WORK TO COMPLETE>
A verbatim copy of the data is wanted, minus any picture in it.
SOURCE INFORMATION below:
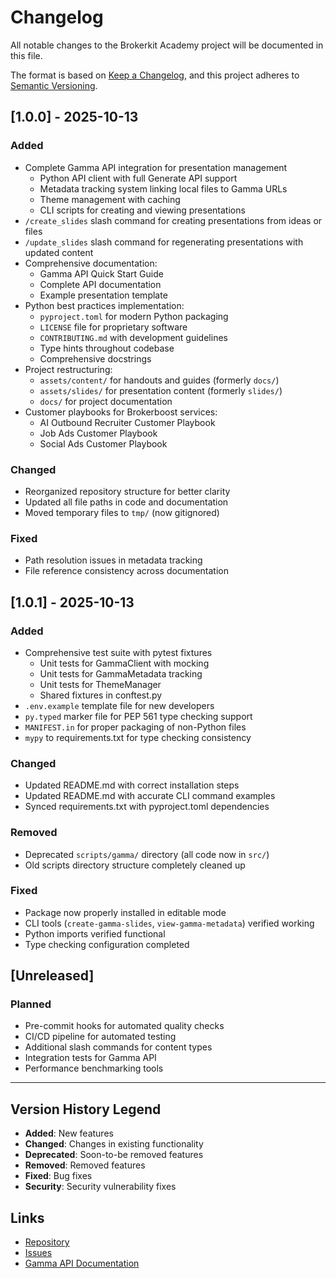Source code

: # Changelog

All notable changes to the Brokerkit Academy project will be documented in this file.

The format is based on [Keep a Changelog](https://keepachangelog.com/en/1.0.0/),
and this project adheres to [Semantic Versioning](https://semver.org/spec/v2.0.0.html).

## [1.0.0] - 2025-10-13

### Added
- Complete Gamma API integration for presentation management
  - Python API client with full Generate API support
  - Metadata tracking system linking local files to Gamma URLs
  - Theme management with caching
  - CLI scripts for creating and viewing presentations
- `/create_slides` slash command for creating presentations from ideas or files
- `/update_slides` slash command for regenerating presentations with updated content
- Comprehensive documentation:
  - Gamma API Quick Start Guide
  - Complete API documentation
  - Example presentation template
- Python best practices implementation:
  - `pyproject.toml` for modern Python packaging
  - `LICENSE` file for proprietary software
  - `CONTRIBUTING.md` with development guidelines
  - Type hints throughout codebase
  - Comprehensive docstrings
- Project restructuring:
  - `assets/content/` for handouts and guides (formerly `docs/`)
  - `assets/slides/` for presentation content (formerly `slides/`)
  - `docs/` for project documentation
- Customer playbooks for Brokerboost services:
  - AI Outbound Recruiter Customer Playbook
  - Job Ads Customer Playbook
  - Social Ads Customer Playbook

### Changed
- Reorganized repository structure for better clarity
- Updated all file paths in code and documentation
- Moved temporary files to `tmp/` (now gitignored)

### Fixed
- Path resolution issues in metadata tracking
- File reference consistency across documentation

## [1.0.1] - 2025-10-13

### Added
- Comprehensive test suite with pytest fixtures
  - Unit tests for GammaClient with mocking
  - Unit tests for GammaMetadata tracking
  - Unit tests for ThemeManager
  - Shared fixtures in conftest.py
- `.env.example` template file for new developers
- `py.typed` marker file for PEP 561 type checking support
- `MANIFEST.in` for proper packaging of non-Python files
- `mypy` to requirements.txt for type checking consistency

### Changed
- Updated README.md with correct installation steps
- Updated README.md with accurate CLI command examples
- Synced requirements.txt with pyproject.toml dependencies

### Removed
- Deprecated `scripts/gamma/` directory (all code now in `src/`)
- Old scripts directory structure completely cleaned up

### Fixed
- Package now properly installed in editable mode
- CLI tools (`create-gamma-slides`, `view-gamma-metadata`) verified working
- Python imports verified functional
- Type checking configuration completed

## [Unreleased]

### Planned
- Pre-commit hooks for automated quality checks
- CI/CD pipeline for automated testing
- Additional slash commands for content types
- Integration tests for Gamma API
- Performance benchmarking tools

---

## Version History Legend

- **Added**: New features
- **Changed**: Changes in existing functionality
- **Deprecated**: Soon-to-be removed features
- **Removed**: Removed features
- **Fixed**: Bug fixes
- **Security**: Security vulnerability fixes

## Links

- [Repository](https://github.com/brokerkitapps/brokerkitacademy)
- [Issues](https://github.com/brokerkitapps/brokerkitacademy/issues)
- [Gamma API Documentation](https://developers.gamma.app/)
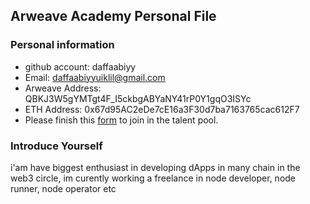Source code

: ## Arweave Academy Personal File

### Personal information

- github account: daffaabiyy
- Email: daffaabiyyuiklil@gmail.com
- Arweave Address: QBKJ3W5gYMTgt4F_I5ckbgABYaNY41rP0Y1gqO3ISYc
- ETH Address: 0x67d95AC2eDe7cE16a3F30d7ba7163765cac612F7
- Please finish this [form](https://docs.google.com/forms/d/e/1FAIpQLSfWA5fIIcBgmRppm3jNz5vmf9Mai_QMVil-2pO4r7YKn_Zhtw/viewform?usp=sf_link) to join in the talent pool.

### Introduce Yourself
 i'am have biggest enthusiast in developing dApps in many chain in the web3 circle, im curently working a freelance in node developer, node runner, node operator etc
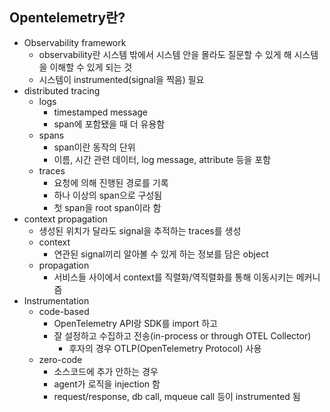 ## Opentelemetry란?
- Observability framework
    - observability란 시스템 밖에서 시스템 안을 몰라도 질문할 수 있게 해 시스템을 이해할 수 있게 되는 것
    - 시스템이 instrumented(signal을 찍음) 필요
- distributed tracing
    - logs
        - timestamped message
        - span에 포함됐을 때 더 유용함
    - spans
        - span이란 동작의 단위
        - 이름, 시간 관련 데이터, log message, attribute 등을 포함
    - traces
        - 요청에 의해 진행된 경로를 기록
        - 하나 이상의 span으로 구성됨
        - 첫 span을 root span이라 함
- context propagation
    - 생성된 위치가 달라도 signal을 추적하는 traces를 생성
    - context
        - 연관된 signal끼리 알아볼 수 있게 하는 정보를 담은 object
    - propagation
        - 서비스들 사이에서 context를 직렬화/역직렬화를 통해 이동시키는 메커니즘
- Instrumentation
    - code-based
        - OpenTelemetry API랑 SDK를 import 하고
        - 잘 설정하고 수집하고 전송(in-process or through OTEL Collector)
            - 후자의 경우 OTLP(OpenTelemetry Protocol) 사용
    - zero-code
        - 소스코드에 추가 안하는 경우
        - agent가 로직을 injection 함
        - request/response, db call, mqueue call 등이 instrumented 됨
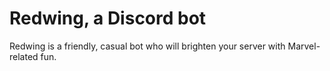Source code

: # Redwing, a Discord bot

Redwing is a friendly, casual bot who will brighten your server with Marvel-related fun.
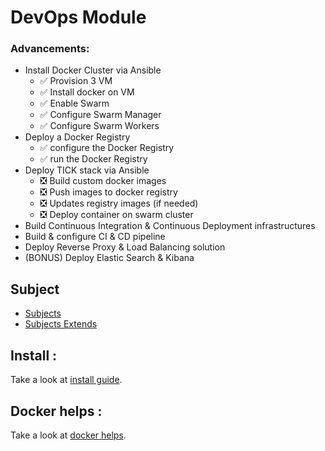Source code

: # DevOps Module


### Advancements:

- Install Docker Cluster via Ansible
    - :white_check_mark: Provision 3 VM
    - :white_check_mark: Install docker on VM
    - :white_check_mark: Enable Swarm
    - :white_check_mark: Configure Swarm Manager
    - :white_check_mark: Configure Swarm Workers
- Deploy a Docker Registry
    - :white_check_mark: configure the Docker Registry
    - :white_check_mark: run the Docker Registry
- Deploy TICK stack via Ansible
    - :negative_squared_cross_mark: Build custom docker images
    - :negative_squared_cross_mark: Push images to docker registry
    - :negative_squared_cross_mark: Updates registry images (if needed)
    - :negative_squared_cross_mark: Deploy container on swarm cluster
- Build Continuous Integration & Continuous Deployment infrastructures
- Build & configure CI & CD pipeline
- Deploy Reverse Proxy & Load Balancing solution
- (BONUS) Deploy Elastic Search & Kibana


## Subject

- [Subjects](docs/subjects/subject.png)
- [Subjects Extends](docs/subjects/extends.pdf)


## Install :

Take a look at [install guide](docs/install.md).


## Docker helps :

Take a look at [docker helps](docs/docker.md).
End of SOURCE INFORMATION.
EXERCISE ANSWER>
Source code

: # Changelog

All notable changes to the Brokerkit Academy project will be documented in this file.

The format is based on [Keep a Changelog](https://keepachangelog.com/en/1.0.0/),
and this project adheres to [Semantic Versioning](https://semver.org/spec/v2.0.0.html).

## [1.0.0] - 2025-10-13

### Added
- Complete Gamma API integration for presentation management
  - Python API client with full Generate API support
  - Metadata tracking system linking local files to Gamma URLs
  - Theme management with caching
  - CLI scripts for creating and viewing presentations
- `/create_slides` slash command for creating presentations from ideas or files
- `/update_slides` slash command for regenerating presentations with updated content
- Comprehensive documentation:
  - Gamma API Quick Start Guide
  - Complete API documentation
  - Example presentation template
- Python best practices implementation:
  - `pyproject.toml` for modern Python packaging
  - `LICENSE` file for proprietary software
  - `CONTRIBUTING.md` with development guidelines
  - Type hints throughout codebase
  - Comprehensive docstrings
- Project restructuring:
  - `assets/content/` for handouts and guides (formerly `docs/`)
  - `assets/slides/` for presentation content (formerly `slides/`)
  - `docs/` for project documentation
- Customer playbooks for Brokerboost services:
  - AI Outbound Recruiter Customer Playbook
  - Job Ads Customer Playbook
  - Social Ads Customer Playbook

### Changed
- Reorganized repository structure for better clarity
- Updated all file paths in code and documentation
- Moved temporary files to `tmp/` (now gitignored)

### Fixed
- Path resolution issues in metadata tracking
- File reference consistency across documentation

## [1.0.1] - 2025-10-13

### Added
- Comprehensive test suite with pytest fixtures
  - Unit tests for GammaClient with mocking
  - Unit tests for GammaMetadata tracking
  - Unit tests for ThemeManager
  - Shared fixtures in conftest.py
- `.env.example` template file for new developers
- `py.typed` marker file for PEP 561 type checking support
- `MANIFEST.in` for proper packaging of non-Python files
- `mypy` to requirements.txt for type checking consistency

### Changed
- Updated README.md with correct installation steps
- Updated README.md with accurate CLI command examples
- Synced requirements.txt with pyproject.toml dependencies

### Removed
- Deprecated `scripts/gamma/` directory (all code now in `src/`)
- Old scripts directory structure completely cleaned up

### Fixed
- Package now properly installed in editable mode
- CLI tools (`create-gamma-slides`, `view-gamma-metadata`) verified working
- Python imports verified functional
- Type checking configuration completed

## [Unreleased]

### Planned
- Pre-commit hooks for automated quality checks
- CI/CD pipeline for automated testing
- Additional slash commands for content types
- Integration tests for Gamma API
- Performance benchmarking tools

---

## Version History Legend

- **Added**: New features
- **Changed**: Changes in existing functionality
- **Deprecated**: Soon-to-be removed features
- **Removed**: Removed features
- **Fixed**: Bug fixes
- **Security**: Security vulnerability fixes

## Links

- [Repository](https://github.com/brokerkitapps/brokerkitacademy)
- [Issues](https://github.com/brokerkitapps/brokerkitacademy/issues)
- [Gamma API Documentation](https://developers.gamma.app/)
Source code

: ## Arweave Academy Personal File

### Personal information

- github account: daffaabiyy
- Email: daffaabiyyuiklil@gmail.com
- Arweave Address: QBKJ3W5gYMTgt4F_I5ckbgABYaNY41rP0Y1gqO3ISYc
- ETH Address: 0x67d95AC2eDe7cE16a3F30d7ba7163765cac612F7
- Please finish this [form](https://docs.google.com/forms/d/e/1FAIpQLSfWA5fIIcBgmRppm3jNz5vmf9Mai_QMVil-2pO4r7YKn_Zhtw/viewform?usp=sf_link) to join in the talent pool.

### Introduce Yourself
 i'am have biggest enthusiast in developing dApps in many chain in the web3 circle, im curently working a freelance in node developer, node runner, node operator etc
 ## Opentelemetry란?
- Observability framework
    - observability란 시스템 밖에서 시스템 안을 몰라도 질문할 수 있게 해 시스템을 이해할 수 있게 되는 것
    - 시스템이 instrumented(signal을 찍음) 필요
- distributed tracing
    - logs
        - timestamped message
        - span에 포함됐을 때 더 유용함
    - spans
        - span이란 동작의 단위
        - 이름, 시간 관련 데이터, log message, attribute 등을 포함
    - traces
        - 요청에 의해 진행된 경로를 기록
        - 하나 이상의 span으로 구성됨
        - 첫 span을 root span이라 함
- context propagation
    - 생성된 위치가 달라도 signal을 추적하는 traces를 생성
    - context
        - 연관된 signal끼리 알아볼 수 있게 하는 정보를 담은 object
    - propagation
        - 서비스들 사이에서 context를 직렬화/역직렬화를 통해 이동시키는 메커니즘
- Instrumentation
    - code-based
        - OpenTelemetry API랑 SDK를 import 하고
        - 잘 설정하고 수집하고 전송(in-process or through OTEL Collector)
            - 후자의 경우 OTLP(OpenTelemetry Protocol) 사용
    - zero-code
        - 소스코드에 추가 안하는 경우
        - agent가 로직을 injection 함
        - request/response, db call, mqueue call 등이 instrumented 됨
Source code

: # Redwing, a Discord bot

Redwing is a friendly, casual bot who will brighten your server with Marvel-related fun.
Source code

: # DevOps Module


### Advancements:

- Install Docker Cluster via Ansible
    - :white_check_mark: Provision 3 VM
    - :white_check_mark: Install docker on VM
    - :white_check_mark: Enable Swarm
    - :white_check_mark: Configure Swarm Manager
    - :white_check_mark: Configure Swarm Workers
- Deploy a Docker Registry
    - :white_check_mark: configure the Docker Registry
    - :white_check_mark: run the Docker Registry
- Deploy TICK stack via Ansible
    - :negative_squared_cross_mark: Build custom docker images
    - :negative_squared_cross_mark: Push images to docker registry
    - :negative_squared_cross_mark: Updates registry images (if needed)
    - :negative_squared_cross_mark: Deploy container on swarm cluster
- Build Continuous Integration & Continuous Deployment infrastructures
- Build & configure CI & CD pipeline
- Deploy Reverse Proxy & Load Balancing solution
- (BONUS) Deploy Elastic Search & Kibana


## Subject

- [Subjects](docs/subjects/subject.png)
- [Subjects Extends](docs/subjects/extends.pdf)


## Install :

Take a look at [install guide](docs/install.md).


## Docker helps :

Take a look at [docker helps](docs/docker.md).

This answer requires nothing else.